*** Opening of Excerpted data ***

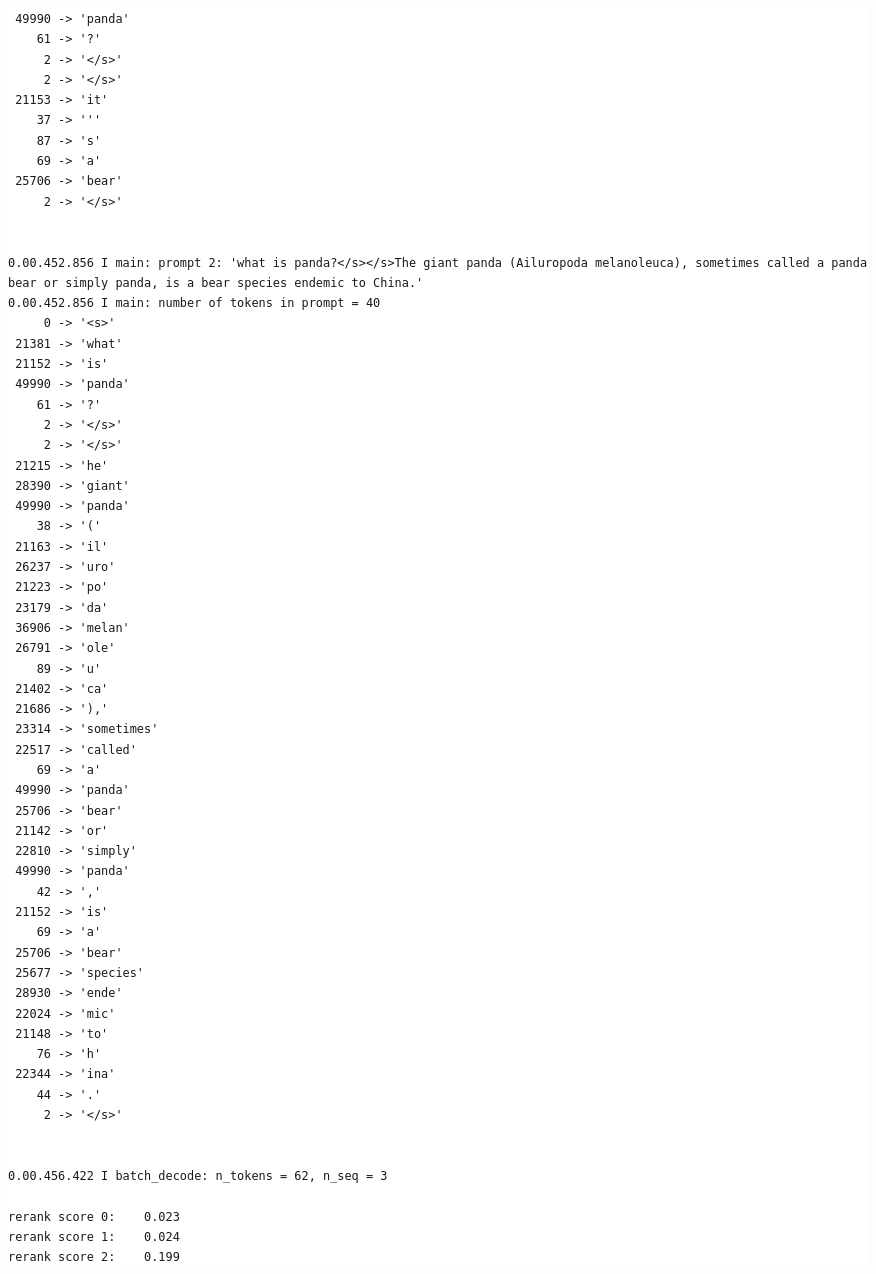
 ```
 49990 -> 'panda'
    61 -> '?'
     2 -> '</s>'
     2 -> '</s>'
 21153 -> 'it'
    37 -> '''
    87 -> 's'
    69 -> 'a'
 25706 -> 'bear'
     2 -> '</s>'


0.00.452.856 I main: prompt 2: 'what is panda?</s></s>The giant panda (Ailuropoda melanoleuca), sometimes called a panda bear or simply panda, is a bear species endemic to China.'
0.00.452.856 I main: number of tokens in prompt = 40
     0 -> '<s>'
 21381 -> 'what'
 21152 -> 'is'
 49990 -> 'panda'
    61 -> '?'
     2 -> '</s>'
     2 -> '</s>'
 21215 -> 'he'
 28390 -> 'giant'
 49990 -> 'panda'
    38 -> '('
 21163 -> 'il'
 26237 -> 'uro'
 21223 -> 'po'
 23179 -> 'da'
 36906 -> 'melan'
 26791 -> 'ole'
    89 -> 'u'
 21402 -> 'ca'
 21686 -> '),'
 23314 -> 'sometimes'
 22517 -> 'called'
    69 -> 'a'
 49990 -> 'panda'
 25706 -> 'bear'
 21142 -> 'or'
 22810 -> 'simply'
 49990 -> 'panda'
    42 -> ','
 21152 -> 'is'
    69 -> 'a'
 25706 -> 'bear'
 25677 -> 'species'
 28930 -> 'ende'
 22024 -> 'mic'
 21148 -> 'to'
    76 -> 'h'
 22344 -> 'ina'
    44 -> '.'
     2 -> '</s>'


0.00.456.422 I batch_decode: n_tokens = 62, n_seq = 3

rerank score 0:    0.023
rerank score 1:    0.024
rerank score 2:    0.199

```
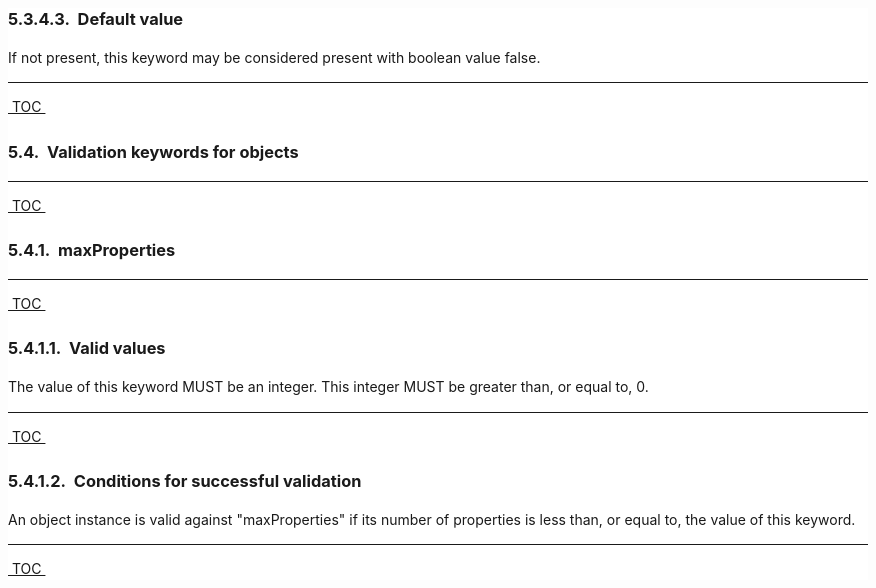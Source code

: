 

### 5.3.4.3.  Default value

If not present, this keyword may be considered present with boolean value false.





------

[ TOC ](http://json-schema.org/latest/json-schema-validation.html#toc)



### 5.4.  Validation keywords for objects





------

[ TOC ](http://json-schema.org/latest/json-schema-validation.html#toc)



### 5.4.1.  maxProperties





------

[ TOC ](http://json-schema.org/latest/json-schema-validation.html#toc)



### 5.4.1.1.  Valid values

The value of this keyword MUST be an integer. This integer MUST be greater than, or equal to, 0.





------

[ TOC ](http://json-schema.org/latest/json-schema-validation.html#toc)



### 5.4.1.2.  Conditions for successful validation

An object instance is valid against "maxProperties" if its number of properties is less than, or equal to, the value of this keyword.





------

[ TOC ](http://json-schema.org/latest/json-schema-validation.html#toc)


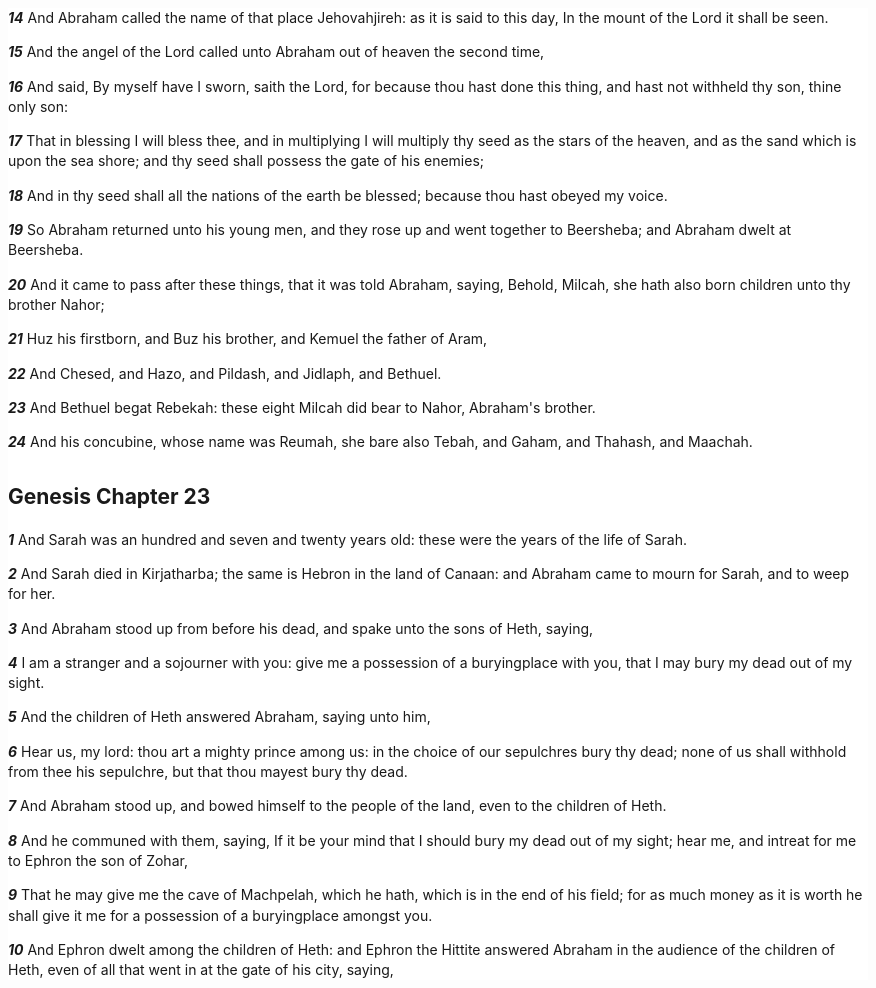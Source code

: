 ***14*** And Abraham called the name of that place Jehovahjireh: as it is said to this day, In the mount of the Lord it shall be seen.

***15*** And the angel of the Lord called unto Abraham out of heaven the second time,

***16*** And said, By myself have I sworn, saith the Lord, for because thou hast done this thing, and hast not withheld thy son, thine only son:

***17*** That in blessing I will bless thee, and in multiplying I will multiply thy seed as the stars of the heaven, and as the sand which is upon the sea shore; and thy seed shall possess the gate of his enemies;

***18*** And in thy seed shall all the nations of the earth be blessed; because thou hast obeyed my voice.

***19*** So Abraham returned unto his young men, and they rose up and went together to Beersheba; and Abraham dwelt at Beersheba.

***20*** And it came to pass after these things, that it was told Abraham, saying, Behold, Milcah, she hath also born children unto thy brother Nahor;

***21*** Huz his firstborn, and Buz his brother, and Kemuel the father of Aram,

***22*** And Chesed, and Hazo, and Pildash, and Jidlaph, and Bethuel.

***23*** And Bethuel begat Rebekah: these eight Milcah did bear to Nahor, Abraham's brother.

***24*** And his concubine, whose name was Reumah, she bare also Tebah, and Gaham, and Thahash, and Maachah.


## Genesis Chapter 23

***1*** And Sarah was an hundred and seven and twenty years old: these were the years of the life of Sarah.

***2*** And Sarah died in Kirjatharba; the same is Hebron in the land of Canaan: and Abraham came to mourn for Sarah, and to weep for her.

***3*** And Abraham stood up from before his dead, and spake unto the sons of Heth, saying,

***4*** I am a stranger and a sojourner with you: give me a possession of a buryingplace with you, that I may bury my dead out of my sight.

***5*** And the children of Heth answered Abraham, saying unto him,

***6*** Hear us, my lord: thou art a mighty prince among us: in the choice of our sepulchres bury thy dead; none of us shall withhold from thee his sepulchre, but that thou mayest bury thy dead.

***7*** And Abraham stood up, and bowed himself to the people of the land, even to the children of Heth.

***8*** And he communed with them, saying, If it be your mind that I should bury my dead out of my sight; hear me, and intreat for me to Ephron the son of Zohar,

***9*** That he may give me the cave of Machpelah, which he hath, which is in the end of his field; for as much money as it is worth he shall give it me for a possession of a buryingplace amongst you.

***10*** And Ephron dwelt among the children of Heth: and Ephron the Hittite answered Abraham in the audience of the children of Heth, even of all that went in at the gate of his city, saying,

*** Close of Excerpted data ***

→ **Exercise aim**: Return precisely the lines of the records, starting with the line that holds "of my sight." and ending with the last one.

→ **Response area**:
***4*** I am a stranger and a sojourner with you: give me a possession of a buryingplace with you, that I may bury my dead out of my sight.

***5*** And the children of Heth answered Abraham, saying unto him,

***6*** Hear us, my lord: thou art a mighty prince among us: in the choice of our sepulchres bury thy dead; none of us shall withhold from thee his sepulchre, but that thou mayest bury thy dead.

***7*** And Abraham stood up, and bowed himself to the people of the land, even to the children of Heth.

***8*** And he communed with them, saying, If it be your mind that I should bury my dead out of my sight; hear me, and intreat for me to Ephron the son of Zohar,

***9*** That he may give me the cave of Machpelah, which he hath, which is in the end of his field; for as much money as it is worth he shall give it me for a possession of a buryingplace amongst you.

***10*** And Ephron dwelt among the children of Heth: and Ephron the Hittite answered Abraham in the audience of the children of Heth, even of all that went in at the gate of his city, saying,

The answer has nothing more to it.